Linux Programming Blog Entry 2 - Threads and Sockets

Dec 20, 2010 20:03

Sockets are used to interface with networks on both UNIX and WINDOWS based systems. I'll be focusing on UNIX's sockets. Some of these functions are more useful for clients (depending on the responsibilities of the client) and other are more useful for servers (Again, it's variable). I'll try to denote which are useful for one or the other in a SIMPLISTIC server/client model.

This first one is a good one for clients, it allows you to use gethostbyname() to resolve a host name and get an IP address back.

struct hostent *gethostbyname(char *hostname);

struct hostent{
char * hostname //Name of the host
char ** host_aliases //list of aliases
int host_address_type //type of the address
int host_address_Length //length of the address
char ** host_address_list //list of addresses from name server
};

We need to know how to form addresses.
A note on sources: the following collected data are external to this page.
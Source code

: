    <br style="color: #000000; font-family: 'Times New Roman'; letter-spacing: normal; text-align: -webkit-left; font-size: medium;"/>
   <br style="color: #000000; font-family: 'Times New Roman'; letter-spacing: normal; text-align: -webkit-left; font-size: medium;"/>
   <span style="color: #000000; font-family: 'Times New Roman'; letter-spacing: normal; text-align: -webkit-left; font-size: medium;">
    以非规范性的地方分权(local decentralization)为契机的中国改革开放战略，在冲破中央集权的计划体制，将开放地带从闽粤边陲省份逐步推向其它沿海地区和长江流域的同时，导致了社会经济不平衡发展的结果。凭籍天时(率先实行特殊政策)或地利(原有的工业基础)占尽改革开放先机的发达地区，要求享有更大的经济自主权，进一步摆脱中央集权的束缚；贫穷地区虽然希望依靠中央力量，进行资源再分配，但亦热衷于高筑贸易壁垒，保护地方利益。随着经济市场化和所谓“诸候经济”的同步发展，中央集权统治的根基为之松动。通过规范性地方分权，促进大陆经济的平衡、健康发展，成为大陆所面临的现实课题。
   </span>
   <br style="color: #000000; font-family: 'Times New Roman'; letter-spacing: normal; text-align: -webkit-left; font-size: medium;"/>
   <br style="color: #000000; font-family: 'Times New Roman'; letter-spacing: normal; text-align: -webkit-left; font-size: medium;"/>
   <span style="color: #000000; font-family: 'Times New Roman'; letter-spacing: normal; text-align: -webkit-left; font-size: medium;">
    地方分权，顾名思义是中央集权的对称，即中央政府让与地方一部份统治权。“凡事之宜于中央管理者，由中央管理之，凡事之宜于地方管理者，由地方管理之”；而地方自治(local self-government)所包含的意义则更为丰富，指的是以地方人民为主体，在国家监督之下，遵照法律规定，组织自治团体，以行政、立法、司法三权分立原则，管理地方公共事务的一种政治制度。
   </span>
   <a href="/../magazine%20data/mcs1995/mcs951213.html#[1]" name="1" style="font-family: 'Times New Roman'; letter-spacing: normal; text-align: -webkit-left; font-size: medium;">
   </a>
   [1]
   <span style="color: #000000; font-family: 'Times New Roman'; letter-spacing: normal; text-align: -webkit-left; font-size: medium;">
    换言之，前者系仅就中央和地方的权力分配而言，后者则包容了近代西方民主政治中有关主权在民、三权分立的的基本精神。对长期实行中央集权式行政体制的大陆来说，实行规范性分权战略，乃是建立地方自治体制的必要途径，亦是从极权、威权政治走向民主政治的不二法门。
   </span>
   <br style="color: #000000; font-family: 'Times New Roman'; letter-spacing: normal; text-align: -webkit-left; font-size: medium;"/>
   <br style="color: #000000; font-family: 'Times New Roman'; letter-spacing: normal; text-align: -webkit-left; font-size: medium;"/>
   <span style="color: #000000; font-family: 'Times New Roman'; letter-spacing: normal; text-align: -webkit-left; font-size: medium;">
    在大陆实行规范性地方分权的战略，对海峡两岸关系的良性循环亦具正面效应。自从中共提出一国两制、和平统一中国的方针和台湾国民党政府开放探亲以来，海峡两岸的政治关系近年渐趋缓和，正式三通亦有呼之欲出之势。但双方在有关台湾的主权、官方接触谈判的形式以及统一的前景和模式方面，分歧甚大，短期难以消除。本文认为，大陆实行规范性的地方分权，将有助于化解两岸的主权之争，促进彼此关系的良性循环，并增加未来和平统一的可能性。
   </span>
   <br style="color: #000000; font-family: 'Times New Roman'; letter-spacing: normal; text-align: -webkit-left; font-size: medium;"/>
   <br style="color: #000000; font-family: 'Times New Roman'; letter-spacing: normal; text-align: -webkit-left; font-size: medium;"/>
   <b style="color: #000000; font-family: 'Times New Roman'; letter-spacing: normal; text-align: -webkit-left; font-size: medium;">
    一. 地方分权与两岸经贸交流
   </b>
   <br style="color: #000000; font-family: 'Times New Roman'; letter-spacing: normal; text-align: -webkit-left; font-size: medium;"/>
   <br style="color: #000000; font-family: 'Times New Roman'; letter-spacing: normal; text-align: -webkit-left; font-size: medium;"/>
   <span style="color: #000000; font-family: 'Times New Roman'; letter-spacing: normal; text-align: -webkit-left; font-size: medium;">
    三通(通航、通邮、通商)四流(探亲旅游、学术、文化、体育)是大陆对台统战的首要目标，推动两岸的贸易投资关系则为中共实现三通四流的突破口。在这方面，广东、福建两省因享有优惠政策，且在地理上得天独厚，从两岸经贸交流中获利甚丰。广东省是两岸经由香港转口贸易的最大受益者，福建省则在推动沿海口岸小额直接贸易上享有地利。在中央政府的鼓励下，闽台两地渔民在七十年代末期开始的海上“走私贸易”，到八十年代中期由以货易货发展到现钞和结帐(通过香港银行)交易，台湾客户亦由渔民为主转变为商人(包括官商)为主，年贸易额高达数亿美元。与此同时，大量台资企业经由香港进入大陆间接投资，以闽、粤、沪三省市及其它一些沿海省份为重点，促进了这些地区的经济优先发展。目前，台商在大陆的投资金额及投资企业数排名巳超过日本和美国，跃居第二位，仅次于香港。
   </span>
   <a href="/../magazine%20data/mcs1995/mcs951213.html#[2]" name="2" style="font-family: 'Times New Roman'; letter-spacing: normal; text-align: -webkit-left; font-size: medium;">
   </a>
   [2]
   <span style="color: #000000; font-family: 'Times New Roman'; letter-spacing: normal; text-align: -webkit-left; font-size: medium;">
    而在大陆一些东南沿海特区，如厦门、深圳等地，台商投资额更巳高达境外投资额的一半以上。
There's a structure defined for this:

struct sockaddr in
{
short int sin_family //address family
unsigned short sin_port //Port number
struct in_addr sin_addr //internet address
};

To create a socket you will need to use a system call called 'socket'. The function header for this is:

int socket(int addr_family, int socket_type, int protofamily);

The address family is the type of address we want the socket to use.
The socket type generally refers to 'stream sockets', or 'datagram sockets'.

Streams form a connection between points over the internet and transfer data between them, guaranteeing that packets make it to the other side and that they make it there in order from the first to the last packet.
Datagrams are the opposite, they may arrive unordered or, perhaps, not at all.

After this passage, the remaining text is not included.